Task details:
Review the listing and copy each line that holds the word "Right".

-=-=-=-=-

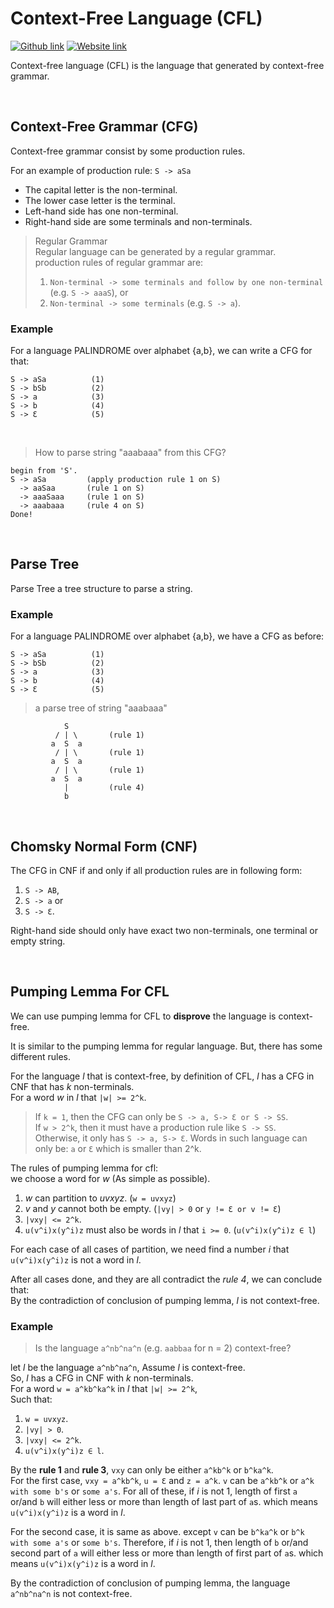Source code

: # Context-Free Language (CFL)
[![Github link](https://img.shields.io/badge/FaDrYL--blue?style=social&logo=Github&logoWidth=15)](https://github.com/FaDrYL)
[![Website link](https://img.shields.io/badge/FaDr-YL-blue?style=flat&color=009f9f)](https://www.fadryl.com/)

Context-free language (CFL) is the language that generated by context-free grammar.

<br/>

## Context-Free Grammar (CFG)
Context-free grammar consist by some production rules.

For an example of production rule: `S -> aSa`

- The capital letter is the non-terminal.
- The lower case letter is the terminal.
- Left-hand side has one non-terminal.
- Right-hand side are some terminals and non-terminals.

> Regular Grammar  
> Regular language can be generated by a regular grammar.  
> production rules of regular grammar are:  
> 1. `Non-terminal -> some terminals and follow by one non-terminal` (e.g. `S -> aaaS`), or
> 2. `Non-terminal -> some terminals` (e.g. `S -> a`).

### Example
For a language PALINDROME over alphabet {a,b},
we can write a CFG for that:

```
S -> aSa          (1)
S -> bSb          (2)
S -> a            (3)
S -> b            (4)
S -> Ɛ            (5) 
```

<br/>

> How to parse string "aaabaaa" from this CFG?

```
begin from 'S'.
S -> aSa         (apply production rule 1 on S)
  -> aaSaa       (rule 1 on S)
  -> aaaSaaa     (rule 1 on S)
  -> aaabaaa     (rule 4 on S)
Done!
```

<br/>

## Parse Tree
Parse Tree a tree structure to parse a string.

### Example
For a language PALINDROME over alphabet {a,b},
we have a CFG as before:

```
S -> aSa          (1)
S -> bSb          (2)
S -> a            (3)
S -> b            (4)
S -> Ɛ            (5) 
```

> a parse tree of string "aaabaaa"

```
            S
          / | \       (rule 1)
         a  S  a
          / | \       (rule 1)
         a  S  a
          / | \       (rule 1)
         a  S  a
            |         (rule 4)
            b
```

<br/>

## Chomsky Normal Form (CNF)
The CFG in CNF if and only if all production rules are in following form:

1. `S -> AB`,
2. `S -> a` or
3. `S -> Ɛ`.

Right-hand side should only have exact two non-terminals, one terminal or empty string.

<br/>

## Pumping Lemma For CFL
We can use pumping lemma for CFL to **disprove** the language is context-free.

It is similar to the pumping lemma for regular language. But, there has some different rules.

For the language *l* that is context-free, by definition of CFL, *l* has a CFG in CNF that has *k* non-terminals.  
For a word *w* in *l* that `|w| >= 2^k`.  

> If `k = 1`, then the CFG can only be `S -> a, S-> Ɛ or S -> SS`.  
> If `w > 2^k`, then it must have a production rule like `S -> SS`.  
> Otherwise, it only has `S -> a, S-> Ɛ`. Words in such language can only be: `a` or `Ɛ` which is smaller than 2^k.

The rules of pumping lemma for cfl:  
we choose a word for *w* (As simple as possible).  
1. *w* can partition to *uvxyz*. (`w = uvxyz`)  
2. *v* and *y* cannot both be empty. (`|vy| > 0` or `y != Ɛ or v != Ɛ`)  
3. `|vxy| <= 2^k`.  
4. `u(v^i)x(y^i)z` must also be words in *l* that `i >= 0`. (`u(v^i)x(y^i)z ∈ l`)  

For each case of all cases of partition, 
we need find a number *i* that `u(v^i)x(y^i)z` is not a word in *l*.

After all cases done, and they are all contradict the *rule 4*, we can conclude that:  
By the contradiction of conclusion of pumping lemma, *l* is not context-free.

### Example
> Is the language `a^nb^na^n` (e.g. `aabbaa` for n = 2) context-free?

let *l* be the language `a^nb^na^n`, Assume *l* is context-free.  
So, *l* has a CFG in CNF with *k* non-terminals.  
For a word `w = a^kb^ka^k` in *l* that `|w| >= 2^k`,  
Such that:  
1. `w = uvxyz`.
2. `|vy| > 0`.
3. `|vxy| <= 2^k`.
4. `u(v^i)x(y^i)z ∈ l`.

By the **rule 1** and **rule 3**, `vxy` can only be either `a^kb^k` or `b^ka^k`.  
For the first case, `vxy = a^kb^k`, `u = Ɛ` and `z = a^k`.
`v` can be `a^kb^k` or `a^k with some b's` or `some a's`.
For all of these, if *i* is not 1, 
length of first `a` or/and `b` will either less or more than length of last part of `a`s.
which means `u(v^i)x(y^i)z` is a word in *l*.

For the second case, it is same as above. except `v` can be `b^ka^k` or `b^k with some a's` or `some b's`.
Therefore, if *i* is not 1, then length of `b` or/and second part of `a` will either less or more than length of first part of `a`s.
which means `u(v^i)x(y^i)z` is a word in *l*.

By the contradiction of conclusion of pumping lemma, the language `a^nb^na^n` is not context-free.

-=-=-=-=-

Exercise response:
- Right-hand side are some terminals and non-terminals.
Right-hand side should only have exact two non-terminals, one terminal or empty string.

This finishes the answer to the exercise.